The epistle of Alexis II was received in Paris after the death of
Archbishop Sergii and a month before the election of a new ruling bishop
for the Archdiocese, Archbishop Gabriel, who then took on canonical
oversight over the parishes under the jurisdiction of the Ecumenical
Patriarch. The epistle was received with misgivings (Russkaia Mysl', Nos.
4452 and 4453).
On the one hand, a group of lay Orthodox, which was to come together as the
Movement for Local Orthodoxy of the Russian Tradition in Western Europe
(OLTR), warmly supported the suggestion by Patriarch Alexis II and asked
for widespread discussions concerning it within the Archdiocese. This was
the intention of the two discussion forums that took place on 1 February
and 25 April 2004 (Russkaia Mysl', No. 4502). Members of the movement
insisted that now, when 'the Mother-Church has become free, we must return
to it to be faithful to our inheritance and to preserve the canonical
structure of Orthodox Churches in the diaspora' (Seraphim Rehbinder,
Chairman of the Movement).
On the other hand, many lay Orthodox and clergy of the Archdiocese are
convinced that, following the emigration of the twentieth century, the
Orthodox are no longer purely 'Eastern', and that a local Orthodox Church
is emerging in Western Europe, for all members, not depending on their
national origins and the language of services. They regard the path forward
towards a canonical structure for the Orthodox Church in Western Europe to
lie in support of the work of the Assembly of the Orthodox bishops of
France, and they consider that for the establishment of a local Orthodox
Church in Western Europe there is no need for the union of Russian parishes
in a metropolitan region within the Moscow Patriarchate (cf. Russkaya
Mysl', No. 4513 and the reply to it by OLTR in No. 4518).
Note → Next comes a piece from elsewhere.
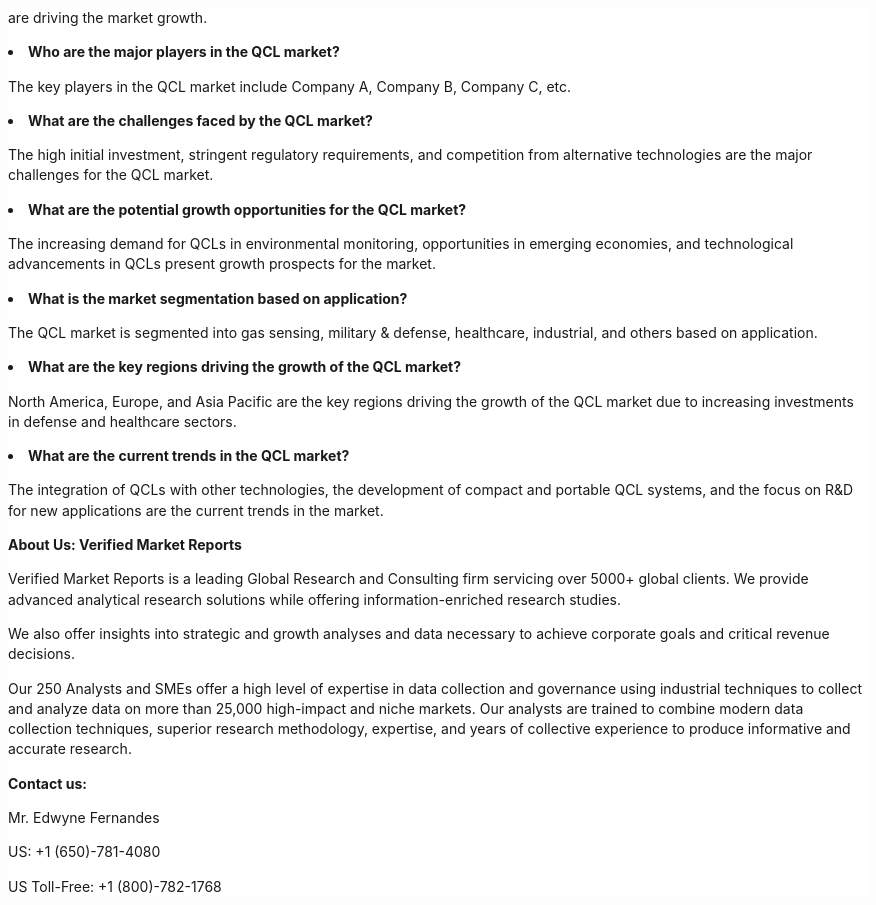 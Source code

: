 are driving the market growth.</p> </li> <li> <strong>Who are the major players in the QCL market?</strong> <p>The key players in the QCL market include Company A, Company B, Company C, etc.</p> </li> <li> <strong>What are the challenges faced by the QCL market?</strong> <p>The high initial investment, stringent regulatory requirements, and competition from alternative technologies are the major challenges for the QCL market.</p> </li> <li> <strong>What are the potential growth opportunities for the QCL market?</strong> <p>The increasing demand for QCLs in environmental monitoring, opportunities in emerging economies, and technological advancements in QCLs present growth prospects for the market.</p> </li> <li> <strong>What is the market segmentation based on application?</strong> <p>The QCL market is segmented into gas sensing, military & defense, healthcare, industrial, and others based on application.</p> </li> <li> <strong>What are the key regions driving the growth of the QCL market?</strong> <p>North America, Europe, and Asia Pacific are the key regions driving the growth of the QCL market due to increasing investments in defense and healthcare sectors.</p> </li> <li> <strong>What are the current trends in the QCL market?</strong> <p>The integration of QCLs with other technologies, the development of compact and portable QCL systems, and the focus on R&D for new applications are the current trends in the market.</p> </li></ol></body></html></h3><p id="" class=""><strong>About Us: Verified Market Reports</strong></p><p id="" class="">Verified Market Reports is a leading Global Research and Consulting firm servicing over 5000+ global clients. We provide advanced analytical research solutions while offering information-enriched research studies.</p><p id="" class="">We also offer insights into strategic and growth analyses and data necessary to achieve corporate goals and critical revenue decisions.</p><p id="" class="">Our 250 Analysts and SMEs offer a high level of expertise in data collection and governance using industrial techniques to collect and analyze data on more than 25,000 high-impact and niche markets. Our analysts are trained to combine modern data collection techniques, superior research methodology, expertise, and years of collective experience to produce informative and accurate research.</p><p id="" class=""><strong>Contact us:</strong></p><p id="" class="">Mr. Edwyne Fernandes</p><p id="" class="">US: +1 (650)-781-4080</p><p id="" class="">US Toll-Free: +1 (800)-782-1768</p>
In his interview for Russkaya Mysl' His Grace Metropolitan Kirill, a
permanent member of the Holy Synod of the Moscow Patriarchate, recalls that
the appeal of Patriarch Alexis of 1 April 2003 is still in force. He speaks
of his work with His Grace Archbishop Sergii of blessed memory on the
possibility of organising the structure of Orthodoxy of the Russian
tradition in Western Europe, and of the present relationship between the
ROC and the new head of the Archdiocese, Archbishop Gabriel.
In our opinion, this exclusive interview with Metropolitan Kirill casts
light on many questions that have arisen in the polemic taking place within
our Archdiocese, and is especially important in that it reflects the
official position of the Moscow Patriarchate.
* * *
Q: Your Grace, a Bishops' Council of the Russian Orthodox Church was
recently held in Moscow, and its proceedings were carefully followed
overseas. Of course a very important topic was the discussion on the
rapprochement with the Russian Orthodox Church Outside Russia (ROCOR). But
we noted as well that the Council also expressed its concern 'regarding the
canonical divisions of those Orthodox believers in the diaspora, who
identify their Church life with the spiritual traditions of Russian
Orthodoxy, and who are not involved in the process of reconciliation
between the Moscow Patriarchate and ROCOR'.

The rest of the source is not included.